§ **INPUT**
________________

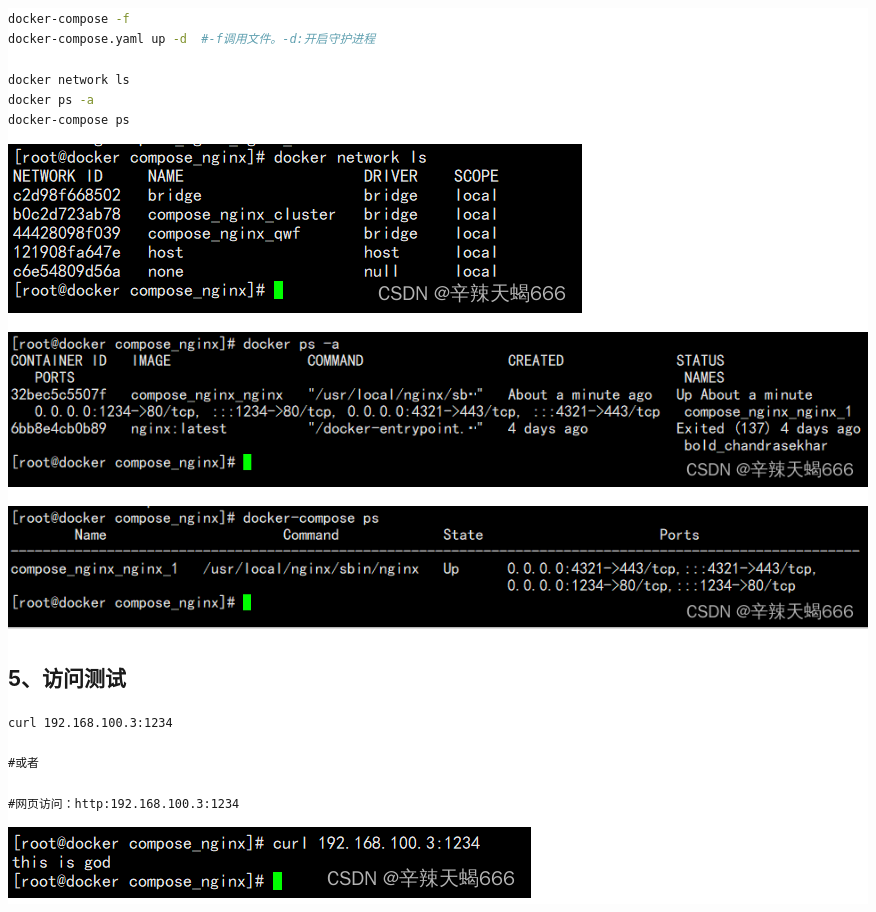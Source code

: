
 ```bash
docker-compose -f 
docker-compose.yaml up -d  #-f调用文件。-d:开启守护进程

docker network ls
docker ps -a
docker-compose ps
```

![img](./assets/e18edbb51d57454ea232c94f397d2f7e.png)

![img](./assets/630b0602bc1147c78f1db241c8716177.png)

![img](./assets/b3ec2e1c08da4d36bd29577ab5073e17.png)



## 5、访问测试

```
curl 192.168.100.3:1234

#或者

#网页访问：http:192.168.100.3:1234
```

![img](./assets/38928c79e16e460b8a0e3cea65a0606d.png)
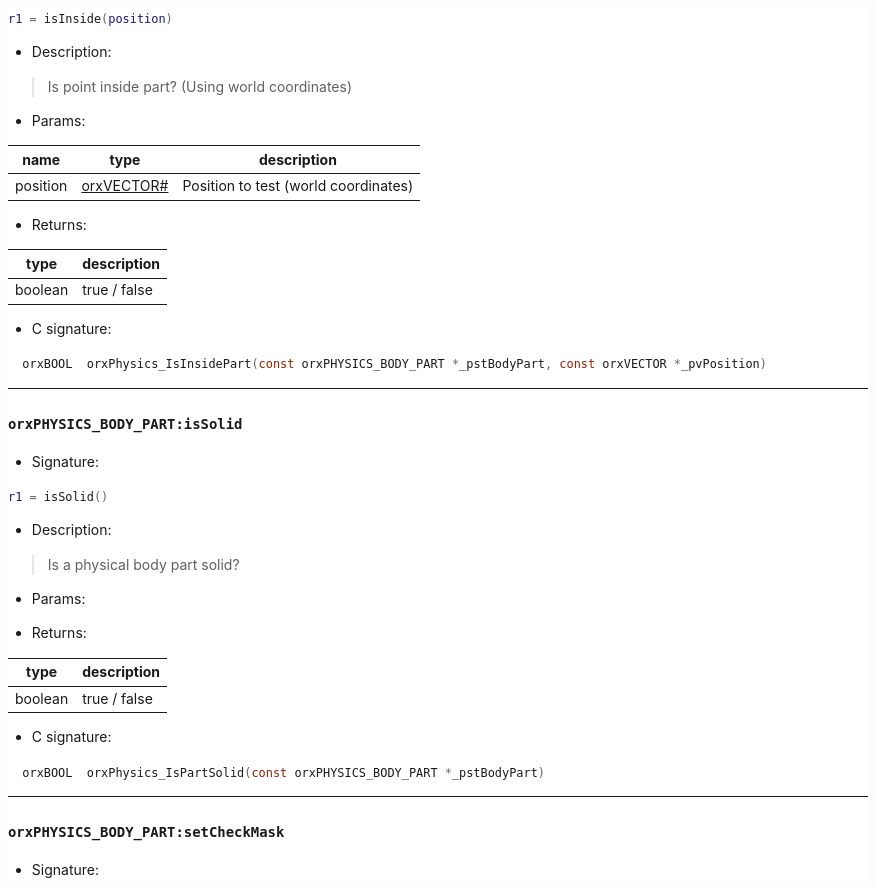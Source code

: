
 ```lua
r1 = isInside(position)
```

* Description:

> Is point inside part? \(Using world coordinates\)

* Params:

name | type | description 
--- | --- | ---
position | [orxVECTOR\#](./orxVECTOR.md) | Position to test (world coordinates)

* Returns:

type | description 
--- | ---
boolean | true / false

* C signature:

```c
  orxBOOL  orxPhysics_IsInsidePart(const orxPHYSICS_BODY_PART *_pstBodyPart, const orxVECTOR *_pvPosition)
```

---

### **`orxPHYSICS_BODY_PART:isSolid`**

* Signature:

```lua
r1 = isSolid()
```

* Description:

> Is a physical body part solid?

* Params:

* Returns:

type | description 
--- | ---
boolean | true / false

* C signature:

```c
  orxBOOL  orxPhysics_IsPartSolid(const orxPHYSICS_BODY_PART *_pstBodyPart)
```

---

### **`orxPHYSICS_BODY_PART:setCheckMask`**

* Signature:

________________

§ **TO DO**
Everything in the data except the pictures must be transcribed exactly.

§ **WRITTEN SOLUTION**
Source code

:
 ```bash
docker-compose -f 
docker-compose.yaml up -d  #-f调用文件。-d:开启守护进程

docker network ls
docker ps -a
docker-compose ps
```

![img](./assets/e18edbb51d57454ea232c94f397d2f7e.png)

![img](./assets/630b0602bc1147c78f1db241c8716177.png)

![img](./assets/b3ec2e1c08da4d36bd29577ab5073e17.png)



## 5、访问测试

```
curl 192.168.100.3:1234

#或者

#网页访问：http:192.168.100.3:1234
```

![img](./assets/38928c79e16e460b8a0e3cea65a0606d.png)
Source code

:
 ```lua
r1 = isInside(position)
```

* Description:

> Is point inside part? \(Using world coordinates\)

* Params:

name | type | description 
--- | --- | ---
position | [orxVECTOR\#](./orxVECTOR.md) | Position to test (world coordinates)

* Returns:

type | description 
--- | ---
boolean | true / false

* C signature:

```c
  orxBOOL  orxPhysics_IsInsidePart(const orxPHYSICS_BODY_PART *_pstBodyPart, const orxVECTOR *_pvPosition)
```

---

### **`orxPHYSICS_BODY_PART:isSolid`**

* Signature:

```lua
r1 = isSolid()
```

* Description:

> Is a physical body part solid?

* Params:

* Returns:

type | description 
--- | ---
boolean | true / false

* C signature:

```c
  orxBOOL  orxPhysics_IsPartSolid(const orxPHYSICS_BODY_PART *_pstBodyPart)
```

---

### **`orxPHYSICS_BODY_PART:setCheckMask`**

* Signature:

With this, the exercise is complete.